* EXERCISE REQUIREMENTS
What lines of the data hold the string "score"? Pull each one out.

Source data
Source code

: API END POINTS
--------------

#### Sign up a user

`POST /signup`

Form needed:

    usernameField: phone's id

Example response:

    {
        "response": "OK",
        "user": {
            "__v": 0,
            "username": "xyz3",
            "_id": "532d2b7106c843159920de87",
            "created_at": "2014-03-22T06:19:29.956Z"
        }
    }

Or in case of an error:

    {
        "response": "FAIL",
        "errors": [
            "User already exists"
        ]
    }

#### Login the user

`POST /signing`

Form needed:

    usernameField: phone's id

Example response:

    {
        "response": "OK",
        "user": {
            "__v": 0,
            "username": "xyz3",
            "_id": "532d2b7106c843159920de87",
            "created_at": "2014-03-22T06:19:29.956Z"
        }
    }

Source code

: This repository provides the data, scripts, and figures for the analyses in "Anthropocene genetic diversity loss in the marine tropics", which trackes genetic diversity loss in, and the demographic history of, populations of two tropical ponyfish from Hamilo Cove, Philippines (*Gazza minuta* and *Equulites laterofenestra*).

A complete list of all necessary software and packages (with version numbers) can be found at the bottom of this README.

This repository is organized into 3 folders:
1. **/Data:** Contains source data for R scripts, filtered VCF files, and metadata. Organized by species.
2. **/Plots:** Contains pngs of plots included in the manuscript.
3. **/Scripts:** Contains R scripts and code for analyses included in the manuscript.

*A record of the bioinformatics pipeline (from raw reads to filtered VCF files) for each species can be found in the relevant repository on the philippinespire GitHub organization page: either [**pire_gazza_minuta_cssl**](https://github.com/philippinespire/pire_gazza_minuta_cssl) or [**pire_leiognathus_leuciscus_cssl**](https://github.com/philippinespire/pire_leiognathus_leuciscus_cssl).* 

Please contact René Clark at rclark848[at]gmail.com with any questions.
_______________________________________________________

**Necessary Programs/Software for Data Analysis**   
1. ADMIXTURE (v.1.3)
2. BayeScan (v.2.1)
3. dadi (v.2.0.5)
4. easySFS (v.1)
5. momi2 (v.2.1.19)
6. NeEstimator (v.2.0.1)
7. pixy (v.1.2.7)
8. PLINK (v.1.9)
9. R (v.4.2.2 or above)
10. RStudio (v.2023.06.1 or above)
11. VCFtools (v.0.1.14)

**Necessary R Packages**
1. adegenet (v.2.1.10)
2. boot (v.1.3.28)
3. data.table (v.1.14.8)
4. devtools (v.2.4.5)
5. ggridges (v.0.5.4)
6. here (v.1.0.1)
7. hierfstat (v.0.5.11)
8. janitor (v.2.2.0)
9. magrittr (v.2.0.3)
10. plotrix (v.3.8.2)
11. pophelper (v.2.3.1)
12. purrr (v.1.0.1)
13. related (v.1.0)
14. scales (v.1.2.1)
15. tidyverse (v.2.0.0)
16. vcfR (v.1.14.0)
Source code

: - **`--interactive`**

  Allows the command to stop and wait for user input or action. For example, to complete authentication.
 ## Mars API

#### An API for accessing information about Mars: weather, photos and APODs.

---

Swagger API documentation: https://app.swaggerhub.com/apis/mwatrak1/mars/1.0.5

...

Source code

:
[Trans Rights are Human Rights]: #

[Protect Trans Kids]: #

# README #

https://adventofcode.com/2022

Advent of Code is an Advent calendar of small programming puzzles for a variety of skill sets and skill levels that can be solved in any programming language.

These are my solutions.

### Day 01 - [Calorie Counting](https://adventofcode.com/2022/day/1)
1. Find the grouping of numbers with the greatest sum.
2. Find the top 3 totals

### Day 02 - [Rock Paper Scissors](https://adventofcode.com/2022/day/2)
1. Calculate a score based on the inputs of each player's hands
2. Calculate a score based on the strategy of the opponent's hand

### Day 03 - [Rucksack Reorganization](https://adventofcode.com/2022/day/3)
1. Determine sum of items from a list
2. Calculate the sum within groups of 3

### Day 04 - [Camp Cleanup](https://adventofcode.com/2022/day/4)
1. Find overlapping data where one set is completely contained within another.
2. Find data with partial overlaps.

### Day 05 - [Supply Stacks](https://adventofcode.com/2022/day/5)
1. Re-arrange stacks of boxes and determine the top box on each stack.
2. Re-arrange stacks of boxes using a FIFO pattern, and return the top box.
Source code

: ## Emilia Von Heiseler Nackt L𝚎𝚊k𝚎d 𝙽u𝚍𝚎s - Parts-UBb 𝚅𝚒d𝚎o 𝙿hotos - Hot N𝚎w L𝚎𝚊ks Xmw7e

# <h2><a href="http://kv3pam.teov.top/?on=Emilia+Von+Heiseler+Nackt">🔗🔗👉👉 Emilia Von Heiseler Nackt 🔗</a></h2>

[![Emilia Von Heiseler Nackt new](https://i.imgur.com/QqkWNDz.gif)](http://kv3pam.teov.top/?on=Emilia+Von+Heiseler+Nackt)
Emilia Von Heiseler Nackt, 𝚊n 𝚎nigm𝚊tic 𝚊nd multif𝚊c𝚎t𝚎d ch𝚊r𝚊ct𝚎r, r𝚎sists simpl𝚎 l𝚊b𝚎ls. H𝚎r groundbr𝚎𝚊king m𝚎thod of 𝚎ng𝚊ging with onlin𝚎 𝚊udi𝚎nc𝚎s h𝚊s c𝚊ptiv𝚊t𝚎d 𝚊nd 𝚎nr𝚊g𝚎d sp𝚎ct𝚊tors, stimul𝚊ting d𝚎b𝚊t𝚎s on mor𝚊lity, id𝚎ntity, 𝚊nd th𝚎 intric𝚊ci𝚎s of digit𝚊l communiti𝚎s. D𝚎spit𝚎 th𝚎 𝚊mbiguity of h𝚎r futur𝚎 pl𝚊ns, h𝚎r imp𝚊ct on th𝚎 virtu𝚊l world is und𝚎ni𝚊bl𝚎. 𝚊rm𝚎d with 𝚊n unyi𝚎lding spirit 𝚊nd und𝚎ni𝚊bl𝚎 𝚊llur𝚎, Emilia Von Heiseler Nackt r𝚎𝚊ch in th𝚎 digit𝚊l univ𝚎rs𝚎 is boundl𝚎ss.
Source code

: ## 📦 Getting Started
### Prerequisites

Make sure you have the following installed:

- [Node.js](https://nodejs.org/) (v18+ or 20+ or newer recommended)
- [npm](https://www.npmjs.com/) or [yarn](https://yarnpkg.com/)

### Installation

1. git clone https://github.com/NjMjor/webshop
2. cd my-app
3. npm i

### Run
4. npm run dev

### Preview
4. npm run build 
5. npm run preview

...

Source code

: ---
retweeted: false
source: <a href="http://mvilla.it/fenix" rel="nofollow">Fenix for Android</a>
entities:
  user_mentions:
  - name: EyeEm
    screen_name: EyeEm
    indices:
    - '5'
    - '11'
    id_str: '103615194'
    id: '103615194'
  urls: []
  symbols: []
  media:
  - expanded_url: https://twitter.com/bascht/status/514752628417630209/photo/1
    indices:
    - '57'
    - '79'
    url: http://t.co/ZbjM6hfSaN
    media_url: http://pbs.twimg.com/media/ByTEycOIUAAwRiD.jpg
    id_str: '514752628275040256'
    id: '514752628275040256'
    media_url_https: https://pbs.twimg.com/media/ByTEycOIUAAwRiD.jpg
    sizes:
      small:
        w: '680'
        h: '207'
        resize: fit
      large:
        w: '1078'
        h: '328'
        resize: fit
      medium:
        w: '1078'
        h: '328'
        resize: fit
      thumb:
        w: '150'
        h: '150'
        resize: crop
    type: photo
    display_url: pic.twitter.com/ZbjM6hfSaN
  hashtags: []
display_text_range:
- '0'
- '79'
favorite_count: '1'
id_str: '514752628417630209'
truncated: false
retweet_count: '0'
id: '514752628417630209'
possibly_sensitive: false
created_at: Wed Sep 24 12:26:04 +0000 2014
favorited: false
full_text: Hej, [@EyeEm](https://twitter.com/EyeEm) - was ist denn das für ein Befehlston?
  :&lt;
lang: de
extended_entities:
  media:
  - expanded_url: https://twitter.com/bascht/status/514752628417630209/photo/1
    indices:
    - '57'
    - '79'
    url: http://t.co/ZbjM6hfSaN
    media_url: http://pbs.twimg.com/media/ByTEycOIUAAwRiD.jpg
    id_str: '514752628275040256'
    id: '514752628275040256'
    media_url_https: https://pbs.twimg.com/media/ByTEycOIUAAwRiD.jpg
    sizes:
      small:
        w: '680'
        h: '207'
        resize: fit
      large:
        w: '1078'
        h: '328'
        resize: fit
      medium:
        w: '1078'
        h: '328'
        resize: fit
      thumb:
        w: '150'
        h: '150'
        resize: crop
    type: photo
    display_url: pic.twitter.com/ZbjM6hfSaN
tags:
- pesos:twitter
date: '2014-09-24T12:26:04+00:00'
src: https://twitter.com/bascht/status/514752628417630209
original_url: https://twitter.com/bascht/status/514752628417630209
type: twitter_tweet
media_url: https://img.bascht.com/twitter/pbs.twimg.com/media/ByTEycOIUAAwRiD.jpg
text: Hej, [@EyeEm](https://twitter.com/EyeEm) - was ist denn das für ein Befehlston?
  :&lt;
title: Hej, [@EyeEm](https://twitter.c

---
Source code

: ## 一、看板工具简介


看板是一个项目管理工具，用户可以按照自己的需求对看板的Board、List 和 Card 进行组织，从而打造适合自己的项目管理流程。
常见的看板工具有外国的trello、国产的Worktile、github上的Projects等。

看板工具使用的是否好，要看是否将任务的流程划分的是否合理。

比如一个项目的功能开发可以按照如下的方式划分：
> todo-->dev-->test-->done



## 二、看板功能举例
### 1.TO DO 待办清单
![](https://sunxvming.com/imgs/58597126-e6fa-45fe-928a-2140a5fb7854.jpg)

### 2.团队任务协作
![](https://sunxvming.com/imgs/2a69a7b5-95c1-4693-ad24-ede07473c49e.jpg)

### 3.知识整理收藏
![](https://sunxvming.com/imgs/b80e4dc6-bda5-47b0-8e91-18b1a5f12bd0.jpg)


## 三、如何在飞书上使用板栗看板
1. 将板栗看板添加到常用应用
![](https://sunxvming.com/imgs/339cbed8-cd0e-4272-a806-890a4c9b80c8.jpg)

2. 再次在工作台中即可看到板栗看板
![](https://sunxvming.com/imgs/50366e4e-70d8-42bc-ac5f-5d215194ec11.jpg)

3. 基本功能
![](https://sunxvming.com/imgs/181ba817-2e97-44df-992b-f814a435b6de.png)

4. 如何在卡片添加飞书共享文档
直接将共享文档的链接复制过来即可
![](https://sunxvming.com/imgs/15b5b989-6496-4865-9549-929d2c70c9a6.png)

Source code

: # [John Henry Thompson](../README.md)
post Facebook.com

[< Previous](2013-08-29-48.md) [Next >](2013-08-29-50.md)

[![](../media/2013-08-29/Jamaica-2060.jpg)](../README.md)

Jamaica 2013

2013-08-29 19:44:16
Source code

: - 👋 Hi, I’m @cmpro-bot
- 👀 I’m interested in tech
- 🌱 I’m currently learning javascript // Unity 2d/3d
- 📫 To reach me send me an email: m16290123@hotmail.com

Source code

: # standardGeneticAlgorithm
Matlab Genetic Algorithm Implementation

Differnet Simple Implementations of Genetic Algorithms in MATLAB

* PROBLEM SOLUTION
1. Calculate a score based on the inputs of each player's hands
2. Calculate a score based on the strategy of the opponent's hand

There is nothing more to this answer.